Lowest Common Ancestor of a Binary Search Tree

Link: LeetCode Problem

Problem Statement

Given a binary search tree (BST), find the lowest common ancestor (LCA) of two given nodes p and q in the BST.

According to the definition of LCA on Wikipedia:

“The lowest common ancestor is defined between two nodes p and q as the lowest node in T that has both p and q as descendants (where we allow a node to be a descendant of itself).”

Examples

Example 1:

Input: root = [6,2,8,0,4,7,9,null,null,3,5], p = 2, q = 8  
Output: 6  
Explanation: The LCA of nodes 2 and 8 is 6.

Example 2:

Input: root = [6,2,8,0,4,7,9,null,null,3,5], p = 2, q = 4  
Output: 2  
Explanation: The LCA of nodes 2 and 4 is 2, since a node can be a descendant of itself.

Constraints

• The number of nodes in the tree is in the range [2, 10^5].

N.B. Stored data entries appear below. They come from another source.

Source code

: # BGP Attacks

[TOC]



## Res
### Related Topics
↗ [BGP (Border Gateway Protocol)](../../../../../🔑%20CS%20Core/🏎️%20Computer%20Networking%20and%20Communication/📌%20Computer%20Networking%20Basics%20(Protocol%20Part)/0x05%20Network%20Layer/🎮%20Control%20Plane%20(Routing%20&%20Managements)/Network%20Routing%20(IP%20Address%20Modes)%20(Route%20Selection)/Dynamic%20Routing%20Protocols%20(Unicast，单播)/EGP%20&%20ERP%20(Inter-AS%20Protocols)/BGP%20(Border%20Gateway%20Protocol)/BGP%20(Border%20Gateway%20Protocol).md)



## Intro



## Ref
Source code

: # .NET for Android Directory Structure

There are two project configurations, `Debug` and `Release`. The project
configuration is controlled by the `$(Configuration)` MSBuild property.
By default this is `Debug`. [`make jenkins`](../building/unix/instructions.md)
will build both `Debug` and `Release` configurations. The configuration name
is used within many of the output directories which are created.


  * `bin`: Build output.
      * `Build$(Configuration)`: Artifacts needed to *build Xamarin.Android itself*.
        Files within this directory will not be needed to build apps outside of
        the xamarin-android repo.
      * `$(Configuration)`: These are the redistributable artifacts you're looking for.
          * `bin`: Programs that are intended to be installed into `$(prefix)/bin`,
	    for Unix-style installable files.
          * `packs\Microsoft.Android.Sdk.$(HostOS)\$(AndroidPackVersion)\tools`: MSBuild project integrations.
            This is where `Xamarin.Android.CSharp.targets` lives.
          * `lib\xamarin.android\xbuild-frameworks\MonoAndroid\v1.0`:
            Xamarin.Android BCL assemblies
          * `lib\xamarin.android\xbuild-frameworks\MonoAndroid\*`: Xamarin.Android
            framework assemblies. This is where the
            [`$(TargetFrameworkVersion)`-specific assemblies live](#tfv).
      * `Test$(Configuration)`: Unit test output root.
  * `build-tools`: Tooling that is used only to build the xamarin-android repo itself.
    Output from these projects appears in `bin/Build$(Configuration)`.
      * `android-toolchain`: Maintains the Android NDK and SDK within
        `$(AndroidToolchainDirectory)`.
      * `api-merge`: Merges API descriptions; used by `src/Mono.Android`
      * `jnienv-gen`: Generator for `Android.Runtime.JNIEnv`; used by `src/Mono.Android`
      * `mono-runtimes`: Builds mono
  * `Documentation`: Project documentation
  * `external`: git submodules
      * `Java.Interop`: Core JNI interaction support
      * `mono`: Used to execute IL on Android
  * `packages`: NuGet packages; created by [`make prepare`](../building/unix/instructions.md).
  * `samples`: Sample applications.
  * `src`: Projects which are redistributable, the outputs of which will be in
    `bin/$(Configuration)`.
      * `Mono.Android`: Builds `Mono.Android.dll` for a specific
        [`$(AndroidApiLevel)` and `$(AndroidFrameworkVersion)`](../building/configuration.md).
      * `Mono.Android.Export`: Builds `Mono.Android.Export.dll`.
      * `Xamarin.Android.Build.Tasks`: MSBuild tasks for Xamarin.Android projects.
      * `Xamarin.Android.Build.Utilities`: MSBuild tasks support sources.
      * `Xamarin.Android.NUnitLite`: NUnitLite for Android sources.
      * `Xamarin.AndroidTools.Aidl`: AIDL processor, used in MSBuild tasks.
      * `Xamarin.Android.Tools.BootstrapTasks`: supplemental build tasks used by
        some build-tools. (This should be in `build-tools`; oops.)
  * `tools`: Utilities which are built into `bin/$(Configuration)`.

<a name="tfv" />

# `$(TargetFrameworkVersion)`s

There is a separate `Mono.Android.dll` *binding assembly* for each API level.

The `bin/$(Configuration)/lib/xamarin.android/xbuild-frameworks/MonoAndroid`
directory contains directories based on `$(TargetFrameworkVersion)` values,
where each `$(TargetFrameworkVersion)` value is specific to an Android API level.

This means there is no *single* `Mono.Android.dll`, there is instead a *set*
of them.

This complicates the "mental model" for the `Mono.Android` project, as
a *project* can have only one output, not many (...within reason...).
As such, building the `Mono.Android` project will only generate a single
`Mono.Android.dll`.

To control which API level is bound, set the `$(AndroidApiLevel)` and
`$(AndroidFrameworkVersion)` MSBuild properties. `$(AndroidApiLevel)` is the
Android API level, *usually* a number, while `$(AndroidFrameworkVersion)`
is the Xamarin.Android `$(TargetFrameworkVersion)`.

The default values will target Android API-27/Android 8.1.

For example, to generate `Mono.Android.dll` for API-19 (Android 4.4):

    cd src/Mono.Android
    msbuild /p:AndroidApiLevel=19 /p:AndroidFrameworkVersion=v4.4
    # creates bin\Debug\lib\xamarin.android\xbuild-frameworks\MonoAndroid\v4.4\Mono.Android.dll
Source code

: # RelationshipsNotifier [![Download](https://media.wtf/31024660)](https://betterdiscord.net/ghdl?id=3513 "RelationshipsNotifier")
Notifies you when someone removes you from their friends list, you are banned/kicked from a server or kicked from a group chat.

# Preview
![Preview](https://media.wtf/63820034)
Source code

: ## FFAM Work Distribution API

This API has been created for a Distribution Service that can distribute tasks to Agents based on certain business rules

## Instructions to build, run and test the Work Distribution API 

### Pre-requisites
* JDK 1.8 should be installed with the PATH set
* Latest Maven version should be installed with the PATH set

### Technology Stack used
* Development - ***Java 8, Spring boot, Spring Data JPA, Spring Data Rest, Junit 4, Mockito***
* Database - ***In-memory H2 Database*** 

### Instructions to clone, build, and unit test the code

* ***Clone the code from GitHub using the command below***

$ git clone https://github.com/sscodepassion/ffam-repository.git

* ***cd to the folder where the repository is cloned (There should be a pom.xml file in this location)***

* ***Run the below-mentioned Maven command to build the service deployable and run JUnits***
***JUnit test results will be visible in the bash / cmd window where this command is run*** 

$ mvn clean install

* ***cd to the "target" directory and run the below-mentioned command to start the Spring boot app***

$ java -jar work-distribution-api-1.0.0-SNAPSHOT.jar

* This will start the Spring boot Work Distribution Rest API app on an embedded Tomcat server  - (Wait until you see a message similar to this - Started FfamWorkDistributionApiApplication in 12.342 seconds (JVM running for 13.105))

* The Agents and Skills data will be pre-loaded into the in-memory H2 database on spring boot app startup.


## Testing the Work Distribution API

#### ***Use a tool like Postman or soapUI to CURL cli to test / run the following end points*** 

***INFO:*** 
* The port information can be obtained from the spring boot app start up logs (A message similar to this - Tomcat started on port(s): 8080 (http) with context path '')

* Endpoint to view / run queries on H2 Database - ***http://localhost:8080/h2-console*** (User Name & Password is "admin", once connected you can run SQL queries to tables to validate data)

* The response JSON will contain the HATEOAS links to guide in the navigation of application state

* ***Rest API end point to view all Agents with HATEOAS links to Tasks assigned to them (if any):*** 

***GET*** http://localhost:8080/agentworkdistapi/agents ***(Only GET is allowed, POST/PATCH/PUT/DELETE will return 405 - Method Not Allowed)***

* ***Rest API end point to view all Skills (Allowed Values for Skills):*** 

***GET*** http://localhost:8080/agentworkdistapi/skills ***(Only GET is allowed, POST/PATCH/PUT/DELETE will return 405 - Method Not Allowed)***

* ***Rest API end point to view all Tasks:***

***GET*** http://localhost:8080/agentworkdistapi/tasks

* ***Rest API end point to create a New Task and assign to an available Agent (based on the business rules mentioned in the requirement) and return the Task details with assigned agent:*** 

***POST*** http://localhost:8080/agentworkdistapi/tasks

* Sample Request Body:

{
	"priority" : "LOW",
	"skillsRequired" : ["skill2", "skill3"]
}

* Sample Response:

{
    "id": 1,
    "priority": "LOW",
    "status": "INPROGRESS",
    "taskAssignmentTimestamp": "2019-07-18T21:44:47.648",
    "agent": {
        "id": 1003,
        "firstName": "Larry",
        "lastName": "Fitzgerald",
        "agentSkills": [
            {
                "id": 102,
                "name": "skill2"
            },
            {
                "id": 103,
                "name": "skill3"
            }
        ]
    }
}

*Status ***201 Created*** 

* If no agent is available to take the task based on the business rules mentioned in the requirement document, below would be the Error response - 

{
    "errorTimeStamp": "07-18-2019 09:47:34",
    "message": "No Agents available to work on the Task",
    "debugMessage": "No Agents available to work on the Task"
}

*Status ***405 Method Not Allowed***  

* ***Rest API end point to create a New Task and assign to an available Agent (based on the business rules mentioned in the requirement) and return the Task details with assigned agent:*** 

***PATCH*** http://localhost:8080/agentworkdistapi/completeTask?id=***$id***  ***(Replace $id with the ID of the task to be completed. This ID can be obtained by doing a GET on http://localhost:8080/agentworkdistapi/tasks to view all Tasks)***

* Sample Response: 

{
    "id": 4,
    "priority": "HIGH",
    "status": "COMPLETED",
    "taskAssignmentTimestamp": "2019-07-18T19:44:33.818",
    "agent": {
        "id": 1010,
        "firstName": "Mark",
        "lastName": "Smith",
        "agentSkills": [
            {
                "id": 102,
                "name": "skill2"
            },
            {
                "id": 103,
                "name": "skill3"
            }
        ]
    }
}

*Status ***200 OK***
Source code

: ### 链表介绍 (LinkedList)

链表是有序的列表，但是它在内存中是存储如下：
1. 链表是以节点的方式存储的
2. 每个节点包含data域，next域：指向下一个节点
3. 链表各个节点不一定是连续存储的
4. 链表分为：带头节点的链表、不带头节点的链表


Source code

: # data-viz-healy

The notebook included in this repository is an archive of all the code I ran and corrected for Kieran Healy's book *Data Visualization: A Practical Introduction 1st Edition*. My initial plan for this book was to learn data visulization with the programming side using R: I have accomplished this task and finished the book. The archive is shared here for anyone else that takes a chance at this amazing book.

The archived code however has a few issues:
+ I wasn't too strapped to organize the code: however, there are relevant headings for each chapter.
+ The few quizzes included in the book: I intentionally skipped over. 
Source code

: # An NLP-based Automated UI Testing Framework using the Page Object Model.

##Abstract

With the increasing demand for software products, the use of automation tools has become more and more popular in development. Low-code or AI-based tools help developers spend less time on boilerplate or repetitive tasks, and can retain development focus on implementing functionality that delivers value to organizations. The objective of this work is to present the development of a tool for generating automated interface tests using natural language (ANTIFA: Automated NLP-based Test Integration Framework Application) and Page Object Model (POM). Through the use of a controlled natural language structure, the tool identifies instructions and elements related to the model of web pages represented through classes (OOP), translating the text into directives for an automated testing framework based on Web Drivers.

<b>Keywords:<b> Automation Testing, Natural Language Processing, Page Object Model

• -10^9 <= Node.val <= 10^9

• All Node.val are unique.

• p != q

• p and q will exist in the BST.

Intuition

BSTs are ordered:

• All nodes in the left subtree are < root.val

• All nodes in the right subtree are > root.val

So:

• If both p.val and q.val are less than root.val, LCA must be in left subtree

• If both p.val and q.val are greater than root.val, LCA must be in right subtree

• If one is on the left and one is on the right (or equal to root), then root is the LCA

Approach: Recursive BST Property

Java Code (Recursive)

class Solution {
    public TreeNode lowestCommonAncestor(TreeNode root, TreeNode p, TreeNode q) {
        if (root == null) return null;

        if (p.val < root.val && q.val < root.val) {
            return lowestCommonAncestor(root.left, p, q);
        } else if (p.val > root.val && q.val > root.val) {
            return lowestCommonAncestor(root.right, p, q);
        } else {
            return root;
        }
    }
}

Java Code (Iterative)

class Solution {
    public TreeNode lowestCommonAncestor(TreeNode root, TreeNode p, TreeNode q) {
        while (root != null) {
            if (p.val < root.val && q.val < root.val) {
                root = root.left;
            } else if (p.val > root.val && q.val > root.val) {
                root = root.right;
            } else {
                return root;
            }
        }
        return null;
    }
}

Time & Space Complexity

• Time Complexity: O(H)

  • H = height of the BST → O(log N) for balanced BST, O(N) for skewed.

• Space Complexity:

  • Recursive: O(H) (call stack)

  • Iterative: O(1)

Dry Run

Tree:         6
            /   \
           2     8
          / \   / \
         0   4 7   9
            / \
           3   5

p = 2, q = 8

Since 2 < 6 < 8 → LCA is 6

Conclusion

This problem is a classic example of leveraging the BST invariant to guide recursive/iterative search efficiently, making it faster than generic LCA solutions on normal binary trees.